▸ **Task instructions**: Find the line that contains "### **Investigation Needed:**". Then set down that line and all the lines after it, to the end of the records, exactly and with nothing added.

☆ ☆ ☆ ☆ ☆ ☆ ☆

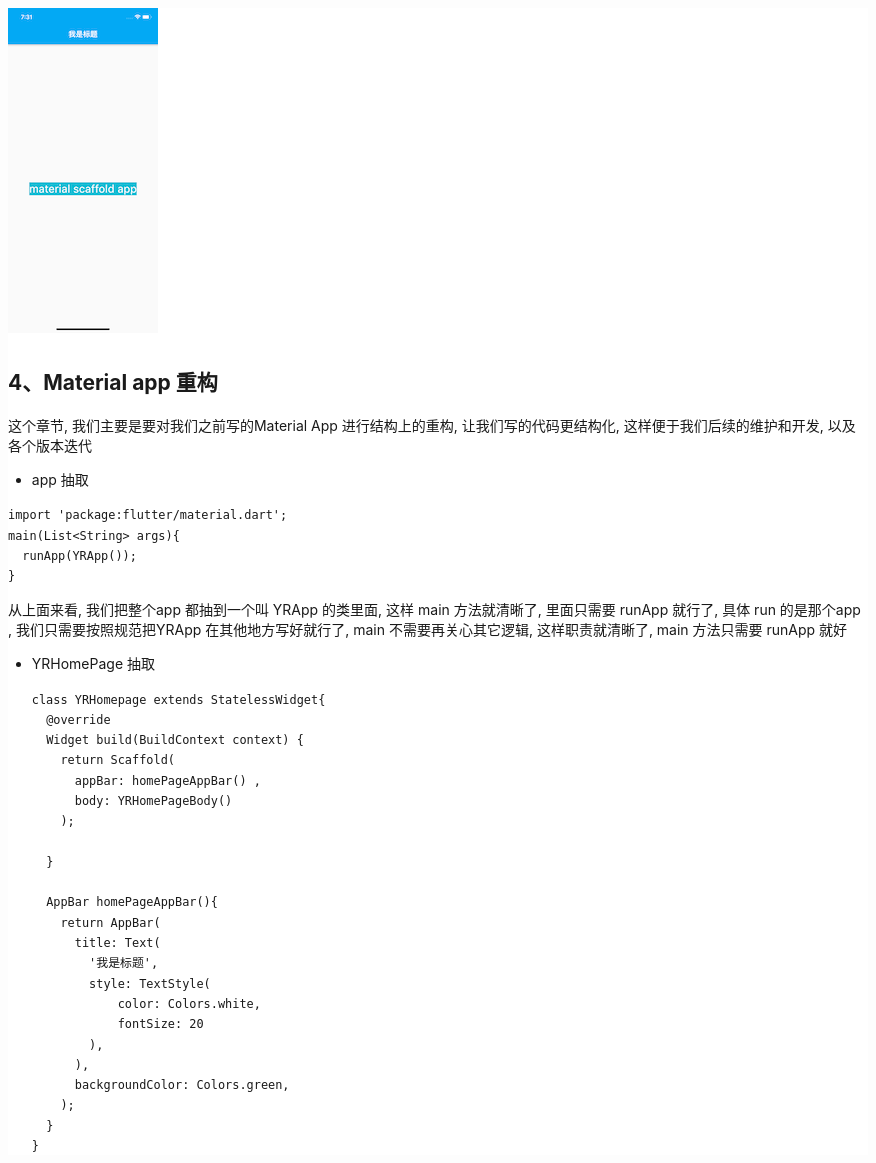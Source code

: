 ![](images/scaffoldApp.png) 







## 4、Material app 重构

这个章节, 我们主要是要对我们之前写的Material App 进行结构上的重构, 让我们写的代码更结构化, 这样便于我们后续的维护和开发, 以及各个版本迭代

-  app 抽取

  ```
  import 'package:flutter/material.dart';
  main(List<String> args){
    runApp(YRApp());
  }
  ```

  从上面来看, 我们把整个app 都抽到一个叫 YRApp 的类里面, 这样 main 方法就清晰了, 里面只需要 runApp 就行了, 具体 run 的是那个app , 我们只需要按照规范把YRApp 在其他地方写好就行了, main 不需要再关心其它逻辑, 这样职责就清晰了, main 方法只需要 runApp 就好

- YRHomePage 抽取

  ```
  class YRHomepage extends StatelessWidget{
    @override
    Widget build(BuildContext context) {
      return Scaffold(
        appBar: homePageAppBar() ,
        body: YRHomePageBody()
      );
  
    }
  
    AppBar homePageAppBar(){
      return AppBar(
        title: Text(
          '我是标题',
          style: TextStyle(
              color: Colors.white,
              fontSize: 20
          ),
        ),
        backgroundColor: Colors.green,
      );
    }
  }
  ```

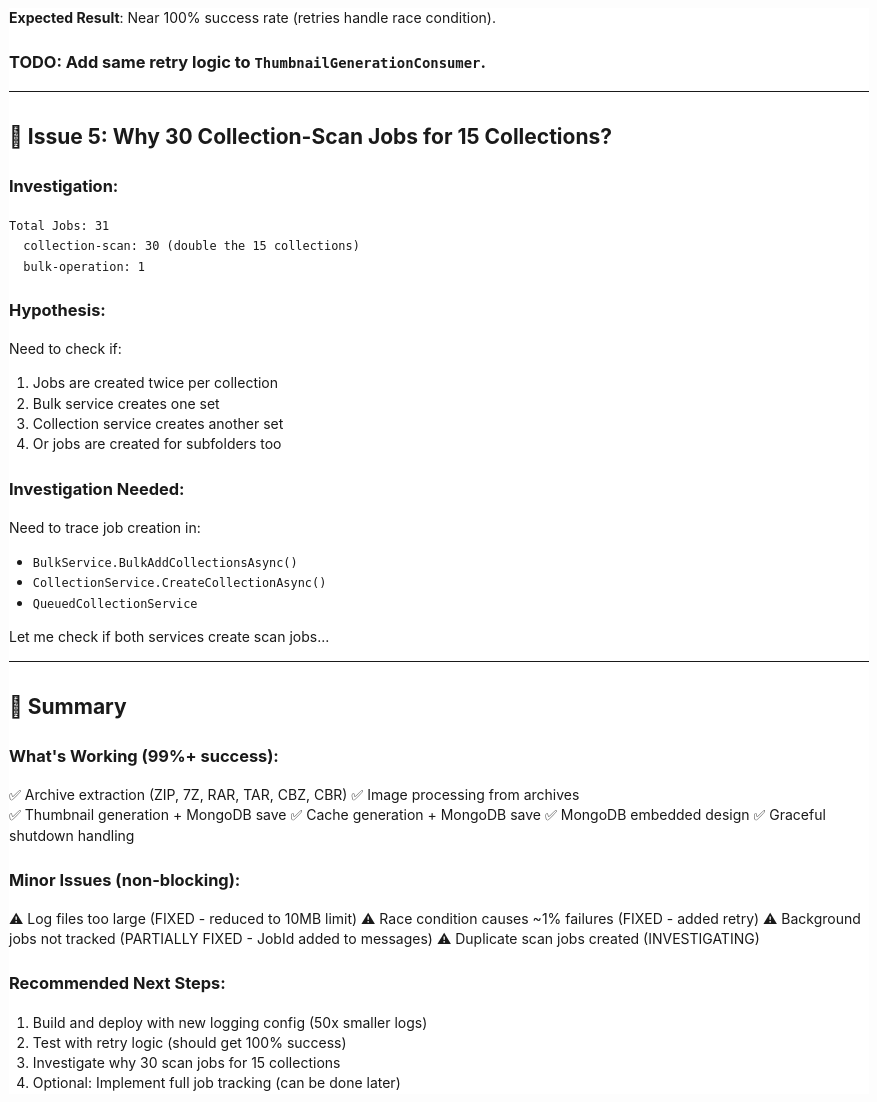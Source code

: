 **Expected Result**: Near 100% success rate (retries handle race condition).

### **TODO:** Add same retry logic to `ThumbnailGenerationConsumer`.

---

## 🐛 **Issue 5: Why 30 Collection-Scan Jobs for 15 Collections?**

### **Investigation:**
```
Total Jobs: 31
  collection-scan: 30 (double the 15 collections)
  bulk-operation: 1
```

### **Hypothesis:**
Need to check if:
1. Jobs are created twice per collection
2. Bulk service creates one set
3. Collection service creates another set
4. Or jobs are created for subfolders too

### **Investigation Needed:**
Need to trace job creation in:
- `BulkService.BulkAddCollectionsAsync()`
- `CollectionService.CreateCollectionAsync()`
- `QueuedCollectionService`

Let me check if both services create scan jobs...

---

## 📝 **Summary**

### **What's Working (99%+ success):**
✅ Archive extraction (ZIP, 7Z, RAR, TAR, CBZ, CBR)
✅ Image processing from archives  
✅ Thumbnail generation + MongoDB save
✅ Cache generation + MongoDB save
✅ MongoDB embedded design
✅ Graceful shutdown handling

### **Minor Issues (non-blocking):**
⚠️ Log files too large (FIXED - reduced to 10MB limit)
⚠️ Race condition causes ~1% failures (FIXED - added retry)
⚠️ Background jobs not tracked (PARTIALLY FIXED - JobId added to messages)
⚠️ Duplicate scan jobs created (INVESTIGATING)

### **Recommended Next Steps:**
1. Build and deploy with new logging config (50x smaller logs)
2. Test with retry logic (should get 100% success)
3. Investigate why 30 scan jobs for 15 collections
4. Optional: Implement full job tracking (can be done later)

☆ ☆ ☆ ☆ ☆ ☆ ☆

▸ **Solution to the exercise**:
### **Investigation Needed:**
Need to trace job creation in:
- `BulkService.BulkAddCollectionsAsync()`
- `CollectionService.CreateCollectionAsync()`
- `QueuedCollectionService`

Let me check if both services create scan jobs...

---

## 📝 **Summary**

### **What's Working (99%+ success):**
✅ Archive extraction (ZIP, 7Z, RAR, TAR, CBZ, CBR)
✅ Image processing from archives  
✅ Thumbnail generation + MongoDB save
✅ Cache generation + MongoDB save
✅ MongoDB embedded design
✅ Graceful shutdown handling

### **Minor Issues (non-blocking):**
⚠️ Log files too large (FIXED - reduced to 10MB limit)
⚠️ Race condition causes ~1% failures (FIXED - added retry)
⚠️ Background jobs not tracked (PARTIALLY FIXED - JobId added to messages)
⚠️ Duplicate scan jobs created (INVESTIGATING)

### **Recommended Next Steps:**
1. Build and deploy with new logging config (50x smaller logs)
2. Test with retry logic (should get 100% success)
3. Investigate why 30 scan jobs for 15 collections
4. Optional: Implement full job tracking (can be done later)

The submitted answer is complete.